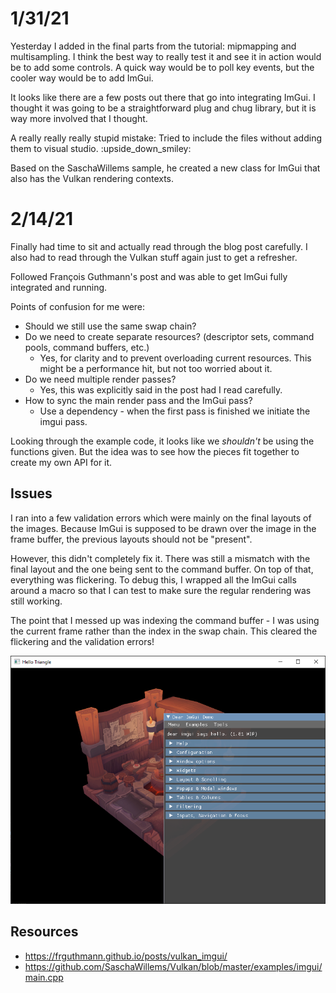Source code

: # 1/31/21

Yesterday I added in the final parts from the tutorial: mipmapping and multisampling. I think the best way to really test it and see it in action would be to add some controls. A quick way would be to poll key events, but the cooler way would be to add ImGui.

It looks like there are a few posts out there that go into integrating ImGui. I thought it was going to be a straightforward plug and chug library, but it is way more involved that I thought.

A really really really stupid mistake: Tried to include the files without adding them to visual studio. :upside_down_smiley:

Based on the SaschaWillems sample, he created a new class for ImGui that also has the Vulkan rendering contexts.

# 2/14/21
Finally had time to sit and actually read through the blog post carefully. I also had to read through the Vulkan stuff again just to get a refresher. 

Followed François Guthmann's post and was able to get ImGui fully integrated and running. 

Points of confusion for me were:
- Should we still use the same swap chain?
- Do we need to create separate resources? (descriptor sets, command pools, command buffers, etc.)
    - Yes, for clarity and to prevent overloading current resources. This might be a performance hit, but not too worried about it.
- Do we need multiple render passes? 
    - Yes, this was explicitly said in the post had I read carefully.
- How to sync the main render pass and the ImGui pass? 
    - Use a dependency - when the first pass is finished we initiate the imgui pass. 

Looking through the example code, it looks like we *shouldn't* be using the functions given. But the idea was to see how the pieces fit together to create my own API for it. 

## Issues
I ran into a few validation errors which were mainly on the final layouts of the images. Because ImGui is supposed to be drawn over the image in the frame buffer, the previous layouts should not be "present".

However, this didn't completely fix it. There was still a mismatch with the final layout and the one being sent to the command buffer. On top of that, everything was flickering. To debug this, I wrapped all the ImGui calls around a macro so that I can test to make sure the regular rendering was still working. 

The point that I messed up was indexing the command buffer - I was using the current frame rather than the index in the swap chain. This cleared the flickering and the validation errors!

![](res/2021-02-14-19-11-13.png)


## Resources
- https://frguthmann.github.io/posts/vulkan_imgui/
- https://github.com/SaschaWillems/Vulkan/blob/master/examples/imgui/main.cpp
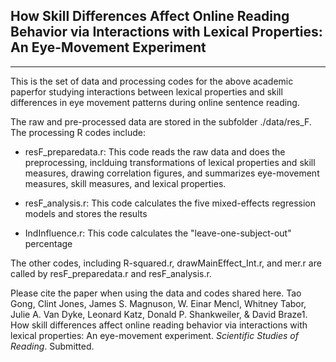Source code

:## How Skill Differences Affect Online Reading Behavior via Interactions with  Lexical Properties: An Eye-Movement Experiment

***

This is the set of data and processing codes for the above academic paperfor studying interactions
between lexical properties and skill differences in eye movement patterns during online sentence
reading. 

The raw and pre-processed data are stored in the subfolder ./data/res_F. The processing R codes include: 

* resF_preparedata.r: This code reads the raw data and does the preprocessing, inclduing transformations of lexical properties and skill measures, drawing correlation figures, and summarizes eye-movement measures, skill measures, and lexical properties.

* resF_analysis.r: This code calculates the five mixed-effects regression models and stores the results

* IndInfluence.r: This code calculates the "leave-one-subject-out" percentage

The other codes, including R-squared.r, drawMainEffect_Int.r, and mer.r are called by resF_preparedata.r and resF_analysis.r.

Please cite the paper when using the data and codes shared here.
Tao Gong, Clint Jones, James S. Magnuson, W. Einar Mencl, Whitney Tabor, Julie A. Van Dyke, Leonard Katz, Donald P. Shankweiler, & David Braze1. How skill differences affect online reading behavior via interactions with lexical properties: An eye-movement experiment. *Scientific Studies of Reading*. Submitted.
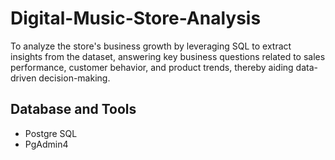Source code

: # Digital-Music-Store-Analysis
To analyze the store's business growth by leveraging SQL to extract insights from the dataset, answering key business questions related to sales performance, customer behavior, and product trends, thereby aiding data-driven decision-making.

## Database and Tools
* Postgre SQL
* PgAdmin4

*-*-*

Requirement:
The whole listing is to be duplicated verbatim, apart from its images.

Response area:
Source code

: # 1/31/21

Yesterday I added in the final parts from the tutorial: mipmapping and multisampling. I think the best way to really test it and see it in action would be to add some controls. A quick way would be to poll key events, but the cooler way would be to add ImGui.

It looks like there are a few posts out there that go into integrating ImGui. I thought it was going to be a straightforward plug and chug library, but it is way more involved that I thought.

A really really really stupid mistake: Tried to include the files without adding them to visual studio. :upside_down_smiley:

Based on the SaschaWillems sample, he created a new class for ImGui that also has the Vulkan rendering contexts.

# 2/14/21
Finally had time to sit and actually read through the blog post carefully. I also had to read through the Vulkan stuff again just to get a refresher. 

Followed François Guthmann's post and was able to get ImGui fully integrated and running. 

Points of confusion for me were:
- Should we still use the same swap chain?
- Do we need to create separate resources? (descriptor sets, command pools, command buffers, etc.)
    - Yes, for clarity and to prevent overloading current resources. This might be a performance hit, but not too worried about it.
- Do we need multiple render passes? 
    - Yes, this was explicitly said in the post had I read carefully.
- How to sync the main render pass and the ImGui pass? 
    - Use a dependency - when the first pass is finished we initiate the imgui pass. 

Looking through the example code, it looks like we *shouldn't* be using the functions given. But the idea was to see how the pieces fit together to create my own API for it. 

## Issues
I ran into a few validation errors which were mainly on the final layouts of the images. Because ImGui is supposed to be drawn over the image in the frame buffer, the previous layouts should not be "present".

However, this didn't completely fix it. There was still a mismatch with the final layout and the one being sent to the command buffer. On top of that, everything was flickering. To debug this, I wrapped all the ImGui calls around a macro so that I can test to make sure the regular rendering was still working. 

The point that I messed up was indexing the command buffer - I was using the current frame rather than the index in the swap chain. This cleared the flickering and the validation errors!

![](res/2021-02-14-19-11-13.png)


## Resources
- https://frguthmann.github.io/posts/vulkan_imgui/
- https://github.com/SaschaWillems/Vulkan/blob/master/examples/imgui/main.cpp
Source code

:## How Skill Differences Affect Online Reading Behavior via Interactions with  Lexical Properties: An Eye-Movement Experiment

***

This is the set of data and processing codes for the above academic paperfor studying interactions
between lexical properties and skill differences in eye movement patterns during online sentence
reading. 

The raw and pre-processed data are stored in the subfolder ./data/res_F. The processing R codes include: 

* resF_preparedata.r: This code reads the raw data and does the preprocessing, inclduing transformations of lexical properties and skill measures, drawing correlation figures, and summarizes eye-movement measures, skill measures, and lexical properties.

* resF_analysis.r: This code calculates the five mixed-effects regression models and stores the results

* IndInfluence.r: This code calculates the "leave-one-subject-out" percentage

The other codes, including R-squared.r, drawMainEffect_Int.r, and mer.r are called by resF_preparedata.r and resF_analysis.r.

Please cite the paper when using the data and codes shared here.
Tao Gong, Clint Jones, James S. Magnuson, W. Einar Mencl, Whitney Tabor, Julie A. Van Dyke, Leonard Katz, Donald P. Shankweiler, & David Braze1. How skill differences affect online reading behavior via interactions with lexical properties: An eye-movement experiment. *Scientific Studies of Reading*. Submitted.
Source code

: # Digital-Music-Store-Analysis
To analyze the store's business growth by leveraging SQL to extract insights from the dataset, answering key business questions related to sales performance, customer behavior, and product trends, thereby aiding data-driven decision-making.

## Database and Tools
* Postgre SQL
* PgAdmin4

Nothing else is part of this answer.